Mortgage rates eased slightly last week after a cooler-than-expected jobs report. Additionally, the 10-year Treasury yield fell after Friday’s jobs report.

HousingWire’s Mortgage Rates Center showed the average 30-year fixed rate for conventional loans at 7.51% on Tuesday, slightly below the rate of 7.57% one week ago. At the same time one year ago, the average rate was 6.54%.

The 15-year fixed rate averaged 6.77% on Tuesday, down from 6.79% one week earlier.

“The labor market has always been my key variable for lower rates, and last week’s headline jobs number missed, while wage growth came in cooler than anticipated,” HousingWire lead analyst Logan Mohtashami said. “However, the other critical labor data are getting softer, such as job openings data and job openings quit rate.

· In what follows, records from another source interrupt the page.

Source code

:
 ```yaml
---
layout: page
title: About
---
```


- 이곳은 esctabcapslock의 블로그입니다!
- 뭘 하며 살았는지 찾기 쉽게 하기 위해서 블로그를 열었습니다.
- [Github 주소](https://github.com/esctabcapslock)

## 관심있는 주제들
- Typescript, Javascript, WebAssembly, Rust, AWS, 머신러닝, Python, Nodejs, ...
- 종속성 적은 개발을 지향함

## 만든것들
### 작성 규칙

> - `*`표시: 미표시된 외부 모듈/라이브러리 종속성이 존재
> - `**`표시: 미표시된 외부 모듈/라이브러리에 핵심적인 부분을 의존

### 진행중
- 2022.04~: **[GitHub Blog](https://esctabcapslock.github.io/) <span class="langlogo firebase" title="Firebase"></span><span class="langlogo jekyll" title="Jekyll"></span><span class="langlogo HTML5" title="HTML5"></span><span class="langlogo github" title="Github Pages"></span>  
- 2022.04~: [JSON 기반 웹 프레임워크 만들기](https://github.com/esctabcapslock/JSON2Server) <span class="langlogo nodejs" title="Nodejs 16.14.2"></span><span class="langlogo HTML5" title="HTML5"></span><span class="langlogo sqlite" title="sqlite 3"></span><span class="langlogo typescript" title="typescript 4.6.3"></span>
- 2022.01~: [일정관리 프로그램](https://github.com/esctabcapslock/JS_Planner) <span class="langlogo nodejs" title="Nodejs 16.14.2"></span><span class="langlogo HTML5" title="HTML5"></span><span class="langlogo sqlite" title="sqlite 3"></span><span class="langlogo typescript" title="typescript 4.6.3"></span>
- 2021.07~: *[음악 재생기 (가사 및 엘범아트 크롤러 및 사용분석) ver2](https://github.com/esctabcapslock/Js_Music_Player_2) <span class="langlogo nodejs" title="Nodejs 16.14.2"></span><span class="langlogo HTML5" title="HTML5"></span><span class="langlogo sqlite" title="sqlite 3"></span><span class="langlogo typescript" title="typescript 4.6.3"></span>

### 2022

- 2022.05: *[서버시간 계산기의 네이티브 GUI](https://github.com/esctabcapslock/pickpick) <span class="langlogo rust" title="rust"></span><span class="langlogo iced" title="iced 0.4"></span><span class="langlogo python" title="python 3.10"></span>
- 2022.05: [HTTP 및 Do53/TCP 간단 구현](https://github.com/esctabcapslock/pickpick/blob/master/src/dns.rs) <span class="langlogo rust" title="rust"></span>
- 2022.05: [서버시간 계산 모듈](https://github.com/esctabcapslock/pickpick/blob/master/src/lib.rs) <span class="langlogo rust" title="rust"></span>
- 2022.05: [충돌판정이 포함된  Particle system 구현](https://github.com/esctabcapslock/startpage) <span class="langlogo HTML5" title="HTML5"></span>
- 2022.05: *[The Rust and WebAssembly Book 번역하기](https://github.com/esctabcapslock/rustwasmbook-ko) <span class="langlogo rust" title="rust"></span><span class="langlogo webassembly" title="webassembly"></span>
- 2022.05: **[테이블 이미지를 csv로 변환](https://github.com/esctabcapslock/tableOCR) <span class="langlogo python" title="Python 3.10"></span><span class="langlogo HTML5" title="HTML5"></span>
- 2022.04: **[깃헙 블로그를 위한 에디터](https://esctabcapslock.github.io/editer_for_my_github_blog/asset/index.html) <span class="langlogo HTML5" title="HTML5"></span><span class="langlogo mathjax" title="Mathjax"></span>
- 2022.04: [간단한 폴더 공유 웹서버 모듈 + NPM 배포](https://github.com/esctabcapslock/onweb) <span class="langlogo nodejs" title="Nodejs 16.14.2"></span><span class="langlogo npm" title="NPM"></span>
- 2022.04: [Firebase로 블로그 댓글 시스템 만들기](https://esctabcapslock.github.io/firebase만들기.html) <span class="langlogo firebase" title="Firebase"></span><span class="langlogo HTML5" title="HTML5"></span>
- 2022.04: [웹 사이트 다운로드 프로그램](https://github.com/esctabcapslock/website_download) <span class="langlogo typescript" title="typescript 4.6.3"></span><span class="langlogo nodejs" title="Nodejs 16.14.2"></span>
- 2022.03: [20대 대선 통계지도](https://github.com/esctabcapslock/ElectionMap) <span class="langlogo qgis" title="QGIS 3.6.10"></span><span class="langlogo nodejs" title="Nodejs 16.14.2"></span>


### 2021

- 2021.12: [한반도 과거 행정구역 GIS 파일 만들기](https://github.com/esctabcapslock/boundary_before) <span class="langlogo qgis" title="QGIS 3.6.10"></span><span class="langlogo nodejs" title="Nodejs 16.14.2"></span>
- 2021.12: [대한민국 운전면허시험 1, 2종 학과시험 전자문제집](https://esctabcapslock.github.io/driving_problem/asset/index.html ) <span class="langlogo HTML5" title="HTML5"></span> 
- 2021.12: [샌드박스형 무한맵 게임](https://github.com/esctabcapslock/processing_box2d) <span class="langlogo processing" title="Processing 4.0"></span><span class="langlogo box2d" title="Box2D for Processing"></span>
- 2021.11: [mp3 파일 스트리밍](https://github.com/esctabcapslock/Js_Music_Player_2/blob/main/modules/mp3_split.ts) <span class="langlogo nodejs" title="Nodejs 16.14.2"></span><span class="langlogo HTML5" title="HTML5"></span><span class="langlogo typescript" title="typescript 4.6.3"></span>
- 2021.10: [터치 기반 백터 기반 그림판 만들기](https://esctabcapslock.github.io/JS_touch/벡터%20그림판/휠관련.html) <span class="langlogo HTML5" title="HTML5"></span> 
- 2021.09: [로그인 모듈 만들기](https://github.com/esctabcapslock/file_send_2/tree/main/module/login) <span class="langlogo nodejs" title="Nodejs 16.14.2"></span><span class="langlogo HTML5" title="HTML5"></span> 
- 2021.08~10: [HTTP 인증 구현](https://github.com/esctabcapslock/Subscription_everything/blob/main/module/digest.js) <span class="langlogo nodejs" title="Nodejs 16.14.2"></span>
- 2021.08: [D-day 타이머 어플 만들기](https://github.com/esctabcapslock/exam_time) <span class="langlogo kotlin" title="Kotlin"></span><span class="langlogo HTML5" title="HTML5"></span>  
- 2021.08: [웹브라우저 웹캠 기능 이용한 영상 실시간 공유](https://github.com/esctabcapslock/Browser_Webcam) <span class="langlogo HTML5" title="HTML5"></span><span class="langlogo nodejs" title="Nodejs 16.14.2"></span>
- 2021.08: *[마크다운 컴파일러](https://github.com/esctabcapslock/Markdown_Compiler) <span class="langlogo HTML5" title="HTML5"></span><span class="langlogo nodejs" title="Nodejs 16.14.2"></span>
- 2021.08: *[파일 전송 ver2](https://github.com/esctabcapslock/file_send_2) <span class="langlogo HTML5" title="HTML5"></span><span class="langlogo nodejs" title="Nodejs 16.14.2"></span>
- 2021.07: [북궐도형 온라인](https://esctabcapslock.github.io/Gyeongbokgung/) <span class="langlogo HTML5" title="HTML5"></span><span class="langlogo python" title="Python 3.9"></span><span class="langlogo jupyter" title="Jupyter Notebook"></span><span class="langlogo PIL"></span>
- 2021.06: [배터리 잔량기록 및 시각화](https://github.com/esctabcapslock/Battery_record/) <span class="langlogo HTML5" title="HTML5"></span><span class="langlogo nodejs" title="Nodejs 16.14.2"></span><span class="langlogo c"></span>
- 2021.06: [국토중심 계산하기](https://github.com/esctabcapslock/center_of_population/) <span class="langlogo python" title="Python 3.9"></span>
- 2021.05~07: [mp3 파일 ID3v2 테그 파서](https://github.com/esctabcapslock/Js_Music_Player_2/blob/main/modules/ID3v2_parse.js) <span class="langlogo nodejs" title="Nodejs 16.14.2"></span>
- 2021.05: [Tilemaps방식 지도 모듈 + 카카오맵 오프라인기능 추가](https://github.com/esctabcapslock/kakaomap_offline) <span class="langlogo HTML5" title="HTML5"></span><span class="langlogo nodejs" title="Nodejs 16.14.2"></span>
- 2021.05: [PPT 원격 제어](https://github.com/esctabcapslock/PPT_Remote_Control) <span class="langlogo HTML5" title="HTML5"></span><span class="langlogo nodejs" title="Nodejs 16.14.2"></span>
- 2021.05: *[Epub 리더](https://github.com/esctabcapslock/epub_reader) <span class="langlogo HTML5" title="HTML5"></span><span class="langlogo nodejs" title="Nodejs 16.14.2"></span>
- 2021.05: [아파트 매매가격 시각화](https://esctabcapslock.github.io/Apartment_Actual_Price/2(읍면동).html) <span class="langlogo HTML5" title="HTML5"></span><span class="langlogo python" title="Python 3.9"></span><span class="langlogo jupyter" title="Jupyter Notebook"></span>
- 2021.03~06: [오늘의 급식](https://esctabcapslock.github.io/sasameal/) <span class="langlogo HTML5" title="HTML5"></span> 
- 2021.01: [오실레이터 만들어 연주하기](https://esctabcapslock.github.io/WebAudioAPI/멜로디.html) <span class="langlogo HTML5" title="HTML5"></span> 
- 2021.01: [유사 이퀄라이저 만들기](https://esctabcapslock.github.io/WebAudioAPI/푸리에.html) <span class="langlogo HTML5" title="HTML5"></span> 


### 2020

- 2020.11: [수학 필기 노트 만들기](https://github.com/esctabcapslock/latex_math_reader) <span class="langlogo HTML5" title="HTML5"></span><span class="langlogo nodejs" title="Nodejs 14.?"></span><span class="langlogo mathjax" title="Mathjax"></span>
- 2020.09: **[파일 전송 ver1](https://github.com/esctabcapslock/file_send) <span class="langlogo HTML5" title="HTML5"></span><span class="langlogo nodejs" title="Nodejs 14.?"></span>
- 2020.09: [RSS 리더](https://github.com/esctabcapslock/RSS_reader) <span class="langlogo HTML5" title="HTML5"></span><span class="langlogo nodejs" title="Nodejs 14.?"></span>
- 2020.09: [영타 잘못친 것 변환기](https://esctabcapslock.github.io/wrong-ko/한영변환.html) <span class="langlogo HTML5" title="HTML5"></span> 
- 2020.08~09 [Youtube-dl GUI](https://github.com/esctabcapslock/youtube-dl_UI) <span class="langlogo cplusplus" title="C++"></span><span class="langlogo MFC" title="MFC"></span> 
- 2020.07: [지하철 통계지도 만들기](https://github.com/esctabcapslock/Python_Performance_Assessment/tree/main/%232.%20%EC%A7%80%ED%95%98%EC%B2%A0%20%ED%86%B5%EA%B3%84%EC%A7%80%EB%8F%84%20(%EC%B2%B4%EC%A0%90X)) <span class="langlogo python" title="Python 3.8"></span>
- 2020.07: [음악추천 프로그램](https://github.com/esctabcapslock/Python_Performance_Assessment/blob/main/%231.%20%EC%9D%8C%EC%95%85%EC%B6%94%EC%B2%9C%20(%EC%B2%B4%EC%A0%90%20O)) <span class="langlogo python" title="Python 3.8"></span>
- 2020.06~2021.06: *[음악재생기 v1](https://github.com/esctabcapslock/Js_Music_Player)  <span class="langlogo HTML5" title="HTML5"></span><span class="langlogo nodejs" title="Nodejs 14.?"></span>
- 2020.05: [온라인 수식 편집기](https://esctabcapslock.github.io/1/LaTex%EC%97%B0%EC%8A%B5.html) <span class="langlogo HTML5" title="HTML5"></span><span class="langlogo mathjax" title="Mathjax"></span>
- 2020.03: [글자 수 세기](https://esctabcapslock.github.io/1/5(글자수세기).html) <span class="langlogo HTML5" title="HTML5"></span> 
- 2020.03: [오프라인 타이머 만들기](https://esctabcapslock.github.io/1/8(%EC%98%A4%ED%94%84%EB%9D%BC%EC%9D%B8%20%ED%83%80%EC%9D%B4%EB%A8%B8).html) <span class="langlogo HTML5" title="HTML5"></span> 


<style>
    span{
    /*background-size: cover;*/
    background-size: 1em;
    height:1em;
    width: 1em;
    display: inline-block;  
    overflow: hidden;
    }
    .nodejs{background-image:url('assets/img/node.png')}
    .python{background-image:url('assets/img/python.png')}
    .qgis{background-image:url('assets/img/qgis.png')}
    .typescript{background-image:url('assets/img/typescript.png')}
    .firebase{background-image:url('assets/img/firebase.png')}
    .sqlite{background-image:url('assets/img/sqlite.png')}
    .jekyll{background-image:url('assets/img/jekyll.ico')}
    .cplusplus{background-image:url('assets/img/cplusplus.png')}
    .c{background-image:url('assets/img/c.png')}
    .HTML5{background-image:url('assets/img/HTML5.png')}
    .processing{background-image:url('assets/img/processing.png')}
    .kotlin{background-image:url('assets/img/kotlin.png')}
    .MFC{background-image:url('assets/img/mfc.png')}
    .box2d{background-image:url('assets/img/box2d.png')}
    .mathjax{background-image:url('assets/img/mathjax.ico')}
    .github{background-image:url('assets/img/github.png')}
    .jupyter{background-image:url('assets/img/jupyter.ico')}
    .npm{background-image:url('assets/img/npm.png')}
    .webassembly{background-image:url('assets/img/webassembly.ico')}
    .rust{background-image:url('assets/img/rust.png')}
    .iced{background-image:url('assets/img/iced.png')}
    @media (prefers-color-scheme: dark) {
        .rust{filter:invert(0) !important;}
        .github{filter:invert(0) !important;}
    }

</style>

The Fed really follows the job openings quit rate as it’s a measure of labor tightness, and it is below COVID-19 levels.”

As of May 3, there were just under 600,000 single-family homes on the market, up 33% from last year, according to data from Altos Research. The available supply of unsold homes is rising and is likely to continue growing through the summer, according to Mike Simonsen, founder and president of Altos Research.

“In a few weeks, we expect the market will have more homes available than at anytime in the past three years,” Simonsen wrote on Monday. “By the end of the summer, it looks like inventory will finally be back above 2020 levels. But it’ll take several more years of elevated mortgage rates before inventory builds back to pre-pandemic levels of 2019 or earlier.”

Between April 26 and May 3, however, inventory only ticked up by 1%, rising from 556,291 to 559,744. Simonsen expects to see 700,000 homes on the market before the typical seasonal decline takes hold in the fall.